===== Information provided =====
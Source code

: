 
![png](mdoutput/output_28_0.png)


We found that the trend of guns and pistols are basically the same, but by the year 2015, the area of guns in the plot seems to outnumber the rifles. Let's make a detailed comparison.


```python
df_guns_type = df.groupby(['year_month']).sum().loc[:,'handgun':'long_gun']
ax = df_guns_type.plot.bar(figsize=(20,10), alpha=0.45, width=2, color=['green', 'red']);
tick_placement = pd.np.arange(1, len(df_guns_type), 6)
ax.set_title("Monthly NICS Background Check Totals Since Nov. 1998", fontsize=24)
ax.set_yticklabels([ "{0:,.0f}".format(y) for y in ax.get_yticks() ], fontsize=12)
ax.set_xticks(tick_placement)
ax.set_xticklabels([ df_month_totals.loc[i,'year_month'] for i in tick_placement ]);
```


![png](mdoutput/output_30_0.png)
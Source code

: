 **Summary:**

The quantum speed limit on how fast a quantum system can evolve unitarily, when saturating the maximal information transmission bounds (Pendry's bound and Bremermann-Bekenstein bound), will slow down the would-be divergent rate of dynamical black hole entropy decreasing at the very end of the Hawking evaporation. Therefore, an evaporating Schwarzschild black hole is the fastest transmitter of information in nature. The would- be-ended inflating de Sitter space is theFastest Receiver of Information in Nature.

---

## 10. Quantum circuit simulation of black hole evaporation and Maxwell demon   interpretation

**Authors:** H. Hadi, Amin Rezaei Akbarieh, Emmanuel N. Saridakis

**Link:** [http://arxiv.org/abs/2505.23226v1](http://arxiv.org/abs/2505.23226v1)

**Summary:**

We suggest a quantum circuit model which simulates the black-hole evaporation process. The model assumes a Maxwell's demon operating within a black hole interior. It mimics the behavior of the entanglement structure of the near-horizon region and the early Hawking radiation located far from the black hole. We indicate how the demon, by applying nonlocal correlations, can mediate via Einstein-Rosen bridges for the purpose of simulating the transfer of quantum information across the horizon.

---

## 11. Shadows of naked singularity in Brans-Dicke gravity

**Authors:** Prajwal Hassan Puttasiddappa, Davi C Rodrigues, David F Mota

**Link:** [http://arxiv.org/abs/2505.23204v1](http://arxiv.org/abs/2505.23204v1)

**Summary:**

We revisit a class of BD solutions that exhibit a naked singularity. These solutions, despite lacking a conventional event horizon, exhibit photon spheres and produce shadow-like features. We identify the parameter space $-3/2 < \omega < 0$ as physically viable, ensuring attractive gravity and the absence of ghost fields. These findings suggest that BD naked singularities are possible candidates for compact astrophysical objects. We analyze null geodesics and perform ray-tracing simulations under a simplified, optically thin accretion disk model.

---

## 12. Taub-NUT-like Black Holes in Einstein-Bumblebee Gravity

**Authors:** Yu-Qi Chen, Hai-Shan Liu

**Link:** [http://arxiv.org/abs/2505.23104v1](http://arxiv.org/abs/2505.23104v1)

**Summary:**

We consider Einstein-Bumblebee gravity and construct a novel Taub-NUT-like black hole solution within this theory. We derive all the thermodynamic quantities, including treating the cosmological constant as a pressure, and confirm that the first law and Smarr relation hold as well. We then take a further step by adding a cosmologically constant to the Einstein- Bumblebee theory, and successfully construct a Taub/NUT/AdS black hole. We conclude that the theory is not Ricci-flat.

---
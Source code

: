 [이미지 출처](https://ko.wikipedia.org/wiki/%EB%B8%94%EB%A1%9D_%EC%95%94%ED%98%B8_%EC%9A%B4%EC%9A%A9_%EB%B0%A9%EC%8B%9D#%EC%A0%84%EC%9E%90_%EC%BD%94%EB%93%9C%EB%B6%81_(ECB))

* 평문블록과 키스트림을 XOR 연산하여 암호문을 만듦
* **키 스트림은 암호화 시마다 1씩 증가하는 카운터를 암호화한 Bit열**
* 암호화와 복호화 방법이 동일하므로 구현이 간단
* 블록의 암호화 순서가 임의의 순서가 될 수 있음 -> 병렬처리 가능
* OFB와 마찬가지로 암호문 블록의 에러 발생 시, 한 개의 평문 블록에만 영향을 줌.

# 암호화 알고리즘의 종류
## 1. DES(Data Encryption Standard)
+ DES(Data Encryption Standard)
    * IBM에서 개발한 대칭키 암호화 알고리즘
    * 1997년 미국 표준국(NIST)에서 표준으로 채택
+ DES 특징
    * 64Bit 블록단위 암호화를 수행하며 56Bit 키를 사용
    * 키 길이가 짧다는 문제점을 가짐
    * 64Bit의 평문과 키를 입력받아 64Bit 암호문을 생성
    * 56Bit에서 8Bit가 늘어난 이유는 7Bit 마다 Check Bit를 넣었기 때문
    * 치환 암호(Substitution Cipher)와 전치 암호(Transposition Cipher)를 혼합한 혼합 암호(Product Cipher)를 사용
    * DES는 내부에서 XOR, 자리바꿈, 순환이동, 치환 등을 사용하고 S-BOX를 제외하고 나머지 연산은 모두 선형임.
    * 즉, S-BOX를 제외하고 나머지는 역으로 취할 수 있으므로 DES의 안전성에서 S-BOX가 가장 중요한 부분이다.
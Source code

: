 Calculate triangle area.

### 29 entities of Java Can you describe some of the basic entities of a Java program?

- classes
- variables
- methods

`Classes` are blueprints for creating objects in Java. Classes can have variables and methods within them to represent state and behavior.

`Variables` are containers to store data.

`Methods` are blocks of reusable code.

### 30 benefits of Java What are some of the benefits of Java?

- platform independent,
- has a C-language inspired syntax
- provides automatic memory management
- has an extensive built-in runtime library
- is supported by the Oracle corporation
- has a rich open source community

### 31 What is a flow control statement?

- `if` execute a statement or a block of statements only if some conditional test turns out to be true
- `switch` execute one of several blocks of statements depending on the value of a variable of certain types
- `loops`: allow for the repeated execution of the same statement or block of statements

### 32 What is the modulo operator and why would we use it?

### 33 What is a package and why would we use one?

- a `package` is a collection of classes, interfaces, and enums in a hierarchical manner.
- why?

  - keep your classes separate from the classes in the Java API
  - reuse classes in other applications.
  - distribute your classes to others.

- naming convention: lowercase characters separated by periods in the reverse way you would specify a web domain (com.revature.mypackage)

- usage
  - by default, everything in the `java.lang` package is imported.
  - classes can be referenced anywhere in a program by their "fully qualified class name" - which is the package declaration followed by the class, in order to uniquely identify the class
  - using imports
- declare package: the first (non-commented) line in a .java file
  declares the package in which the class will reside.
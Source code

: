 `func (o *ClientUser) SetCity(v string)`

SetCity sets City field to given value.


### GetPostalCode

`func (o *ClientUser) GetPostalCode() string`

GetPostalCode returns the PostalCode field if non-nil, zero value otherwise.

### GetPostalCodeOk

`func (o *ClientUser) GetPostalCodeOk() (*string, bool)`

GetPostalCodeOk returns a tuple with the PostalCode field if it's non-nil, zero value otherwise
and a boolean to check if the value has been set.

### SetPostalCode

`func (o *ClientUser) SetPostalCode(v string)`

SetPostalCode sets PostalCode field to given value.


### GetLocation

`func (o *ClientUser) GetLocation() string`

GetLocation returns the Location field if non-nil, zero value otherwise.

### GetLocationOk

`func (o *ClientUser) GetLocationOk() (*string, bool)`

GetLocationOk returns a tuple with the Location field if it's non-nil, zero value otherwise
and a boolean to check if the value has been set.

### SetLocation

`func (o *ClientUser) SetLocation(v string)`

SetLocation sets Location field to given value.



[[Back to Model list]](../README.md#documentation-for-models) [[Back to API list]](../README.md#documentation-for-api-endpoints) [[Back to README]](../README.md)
=====
Your goal >>
Find how many lines of the preceding data contain "plot", and answer with that number only.

Expected answer >>
2